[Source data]

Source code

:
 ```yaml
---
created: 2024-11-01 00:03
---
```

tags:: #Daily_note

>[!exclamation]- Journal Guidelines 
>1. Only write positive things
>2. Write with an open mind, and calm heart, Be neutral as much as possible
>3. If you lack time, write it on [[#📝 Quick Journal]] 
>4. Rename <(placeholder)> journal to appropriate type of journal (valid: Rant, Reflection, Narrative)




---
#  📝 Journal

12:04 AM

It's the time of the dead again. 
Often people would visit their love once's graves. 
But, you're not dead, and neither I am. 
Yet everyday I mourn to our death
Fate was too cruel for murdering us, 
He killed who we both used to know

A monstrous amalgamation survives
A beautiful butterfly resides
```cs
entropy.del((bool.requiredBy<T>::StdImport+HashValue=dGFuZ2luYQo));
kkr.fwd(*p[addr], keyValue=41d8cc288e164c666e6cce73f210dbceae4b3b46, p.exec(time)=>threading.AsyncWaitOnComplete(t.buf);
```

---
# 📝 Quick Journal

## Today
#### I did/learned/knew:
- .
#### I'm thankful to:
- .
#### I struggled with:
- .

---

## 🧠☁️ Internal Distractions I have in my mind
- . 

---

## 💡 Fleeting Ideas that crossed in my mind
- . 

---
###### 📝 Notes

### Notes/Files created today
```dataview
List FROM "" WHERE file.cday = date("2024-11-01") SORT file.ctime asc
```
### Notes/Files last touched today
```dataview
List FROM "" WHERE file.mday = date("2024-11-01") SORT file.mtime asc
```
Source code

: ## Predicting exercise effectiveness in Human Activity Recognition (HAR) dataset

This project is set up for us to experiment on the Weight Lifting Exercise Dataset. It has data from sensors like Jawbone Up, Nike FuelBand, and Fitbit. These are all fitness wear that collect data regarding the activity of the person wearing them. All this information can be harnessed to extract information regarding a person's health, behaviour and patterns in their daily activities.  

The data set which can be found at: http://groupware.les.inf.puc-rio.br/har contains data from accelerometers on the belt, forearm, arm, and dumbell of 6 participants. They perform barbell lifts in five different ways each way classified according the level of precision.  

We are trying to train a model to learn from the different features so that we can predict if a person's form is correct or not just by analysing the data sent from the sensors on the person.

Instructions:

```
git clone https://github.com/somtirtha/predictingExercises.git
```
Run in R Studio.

**YOUR GOAL:** Look above for the line holding "write positive things" and the line holding "Recognition (HAR) dataset", then output exactly those two lines and every line between them, nothing more.

**YOUR RESPONSE:**
>1. Only write positive things
>2. Write with an open mind, and calm heart, Be neutral as much as possible
>3. If you lack time, write it on [[#📝 Quick Journal]] 
>4. Rename <(placeholder)> journal to appropriate type of journal (valid: Rant, Reflection, Narrative)




---
#  📝 Journal

12:04 AM

It's the time of the dead again. 
Often people would visit their love once's graves. 
But, you're not dead, and neither I am. 
Yet everyday I mourn to our death
Fate was too cruel for murdering us, 
He killed who we both used to know

A monstrous amalgamation survives
A beautiful butterfly resides
```cs
entropy.del((bool.requiredBy<T>::StdImport+HashValue=dGFuZ2luYQo));
kkr.fwd(*p[addr], keyValue=41d8cc288e164c666e6cce73f210dbceae4b3b46, p.exec(time)=>threading.AsyncWaitOnComplete(t.buf);
```

---
# 📝 Quick Journal

## Today
#### I did/learned/knew:
- .
#### I'm thankful to:
- .
#### I struggled with:
- .

---

## 🧠☁️ Internal Distractions I have in my mind
- . 

---

## 💡 Fleeting Ideas that crossed in my mind
- . 

---
###### 📝 Notes

### Notes/Files created today
```dataview
List FROM "" WHERE file.cday = date("2024-11-01") SORT file.ctime asc
```
### Notes/Files last touched today
```dataview
List FROM "" WHERE file.mday = date("2024-11-01") SORT file.mtime asc
```
Source code

: ## Predicting exercise effectiveness in Human Activity Recognition (HAR) dataset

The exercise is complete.